Monique Deveaux is a Canadian philosopher. She is a Full Professor and Tier 1 Canada Research Chair in Ethics and Global Social Change at the University of Guelph. She is known for her research on poverty, cultural pluralism and global justice.

==Education==
Deveaux completed her Bachelor of Arts and Master of Arts degrees in political theory from McGill University before enrolling at Cambridge University for her M.Phil. and PhD. Following her PhD, Deveaux became a postdoctoral research fellow at the Wiener Center for Social Policy at the John F. Kennedy School of Government at Harvard University.

==Career==
===Williams College===
Upon completing her fellowship, Deveaux joined the faculty at Williams College as an assistant professor in political science in 1998. In this new role, she continued to write on issues of moral theory and eventually published her first book Cultural Pluralism and Dilemmas of Justice in 2000. In this book, Deveaux searches for a way to provide "justice amid diversity" by arguing for deliberative liberalism. Following this publication, Deveaux accepted a Radcliffe College fellowship from 2001 to 2002 where she developed and wrote her second book; Traditional Cultures and Liberal Constitutions. Upon returning to Williams College following her fellowship, she was named a 2002–03 Oakley Fellow for the fall semester.
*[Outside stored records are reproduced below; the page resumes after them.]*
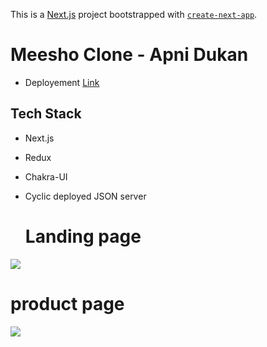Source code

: This is a [Next.js](https://nextjs.org/) project bootstrapped with [`create-next-app`](https://github.com/vercel/next.js/tree/canary/packages/create-next-app).

# Meesho Clone - Apni Dukan

- Deployement [Link](https://meesho-clone-mauve.vercel.app/)

## Tech Stack
- Next.js
- Redux
- Chakra-UI
- Cyclic deployed JSON server


    <h1>Landing page </h1>

<img src="https://user-images.githubusercontent.com/95179001/221365078-959b5acb-dbd9-4f04-9c2a-f2fbfdc0309d.png" />
  <h1>product page</h1>
  <img src="https://user-images.githubusercontent.com/95179001/221365226-122122cb-ad56-4321-8100-160ec2beaf9a.png" />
Deveaux was granted tenure at Williams in 2004. During her first three years as a tenured professor, Deveaux co-edited and published two books; Gender and Justice in Multicultural Liberal States and Sexual Justice/Cultural Justice. In these books, she explores the tensions between multicultural, liberal democracies and cultural and religious customs. Her first book, Gender and Justice in Multicultural Liberal States, received the 2008 C.B. Macpherson Prize. In 2010, Deveaux was promoted to the rank of full professor of political science.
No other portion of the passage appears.